(Work instructions) Would you return exactly the lines from the top of the data below through the one containing "In this repository", leaving out the pictures?

:::

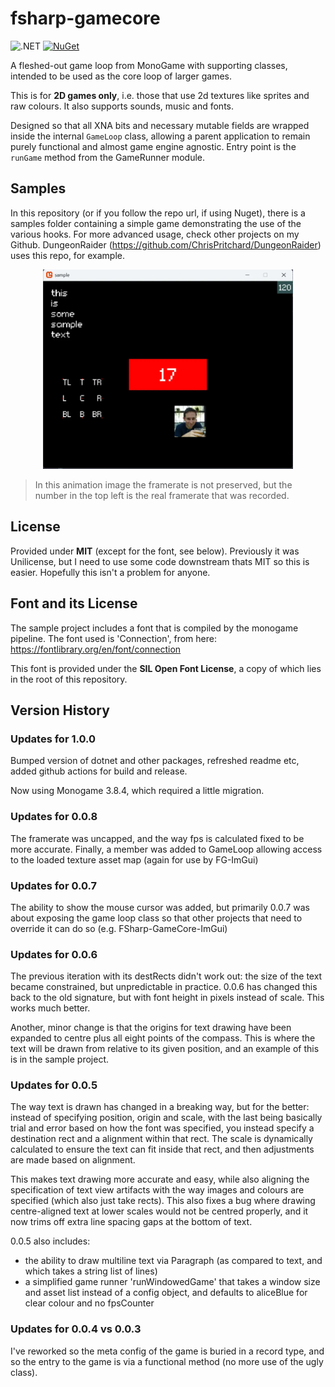 # fsharp-gamecore

![.NET](https://github.com/ChrisPritchard/fsharp-gamecore/actions/workflows/dotnet.yml/badge.svg) [![NuGet](https://img.shields.io/nuget/v/fsharp-gamecore.svg)](https://www.nuget.org/packages/fsharp-gamecore/)

A fleshed-out game loop from MonoGame with supporting classes, intended to be used as the core loop of larger games.

This is for **2D games only**, i.e. those that use 2d textures like sprites and raw colours. It also supports sounds, music and fonts.

Designed so that all XNA bits and necessary mutable fields are wrapped inside the internal `GameLoop` class, allowing a parent application to remain purely functional and almost game engine agnostic. Entry point is the `runGame` method from the GameRunner module.

## Samples

In this repository (or if you follow the repo url, if using Nuget), there is a samples folder containing a simple game demonstrating the use of the various hooks. For more advanced usage, check other projects on my Github. DungeonRaider (<https://github.com/ChrisPritchard/DungeonRaider>) uses this repo, for example.

<div align="center"><img width="400" src="./sample-running.webp" /></div>

> In this animation image the framerate is not preserved, but the number in the top left is the real framerate that was recorded.

## License

Provided under **MIT** (except for the font, see below). Previously it was Unilicense, but I need to use some code downstream thats MIT so this is easier. Hopefully this isn't a problem for anyone.

## Font and its License

The sample project includes a font that is compiled by the monogame pipeline. The font used is 'Connection', from here: <https://fontlibrary.org/en/font/connection>

This font is provided under the **SIL Open Font License**, a copy of which lies in the root of this repository.

## Version History

### Updates for 1.0.0

Bumped version of dotnet and other packages, refreshed readme etc, added github actions for build and release.

Now using Monogame 3.8.4, which required a little migration.

### Updates for 0.0.8

The framerate was uncapped, and the way fps is calculated fixed to be more accurate. Finally, a member was added to GameLoop allowing access to the loaded texture asset map (again for use by FG-ImGui)

### Updates for 0.0.7

The ability to show the mouse cursor was added, but primarily 0.0.7 was about exposing the game loop class so that other projects that need to override it can do so (e.g. FSharp-GameCore-ImGui)

### Updates for 0.0.6

The previous iteration with its destRects didn't work out: the size of the text became constrained, but unpredictable in practice. 0.0.6 has changed this back to the old signature, but with font height in pixels instead of scale. This works much better.

Another, minor change is that the origins for text drawing have been expanded to centre plus all eight points of the compass. This is where the text will be drawn from relative to its given position, and an example of this is in the sample project.

### Updates for 0.0.5

The way text is drawn has changed in a breaking way, but for the better: instead of specifying position, origin and scale, with the last being basically trial and error based on how the font was specified, you instead specify a destination rect and a alignment within that rect. The scale is dynamically calculated to ensure the text can fit inside that rect, and then adjustments are made based on alignment.

This makes text drawing more accurate and easy, while also aligning the specification of text view artifacts with the way images and colours are specified (which also just take rects). This also fixes a bug where drawing centre-aligned text at lower scales would not be centred properly, and it now trims off extra line spacing gaps at the bottom of text.

0.0.5 also includes:

- the ability to draw multiline text via Paragraph (as compared to text, and which takes a string list of lines)
- a simplified game runner 'runWindowedGame' that takes a window size and asset list instead of a config object, and defaults to aliceBlue for clear colour and no fpsCounter

### Updates for 0.0.4 vs 0.0.3

I've reworked so the meta config of the game is buried in a record type, and so the entry to the game is via a functional method (no more use of the ugly class).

:::

(Solution to this problem)
 # fsharp-gamecore

![.NET](https://github.com/ChrisPritchard/fsharp-gamecore/actions/workflows/dotnet.yml/badge.svg) [![NuGet](https://img.shields.io/nuget/v/fsharp-gamecore.svg)](https://www.nuget.org/packages/fsharp-gamecore/)

A fleshed-out game loop from MonoGame with supporting classes, intended to be used as the core loop of larger games.

This is for **2D games only**, i.e. those that use 2d textures like sprites and raw colours. It also supports sounds, music and fonts.

Designed so that all XNA bits and necessary mutable fields are wrapped inside the internal `GameLoop` class, allowing a parent application to remain purely functional and almost game engine agnostic. Entry point is the `runGame` method from the GameRunner module.

## Samples

In this repository (or if you follow the repo url, if using Nuget), there is a samples folder containing a simple game demonstrating the use of the various hooks. For more advanced usage, check other projects on my Github. DungeonRaider (<https://github.com/ChrisPritchard/DungeonRaider>) uses this repo, for example.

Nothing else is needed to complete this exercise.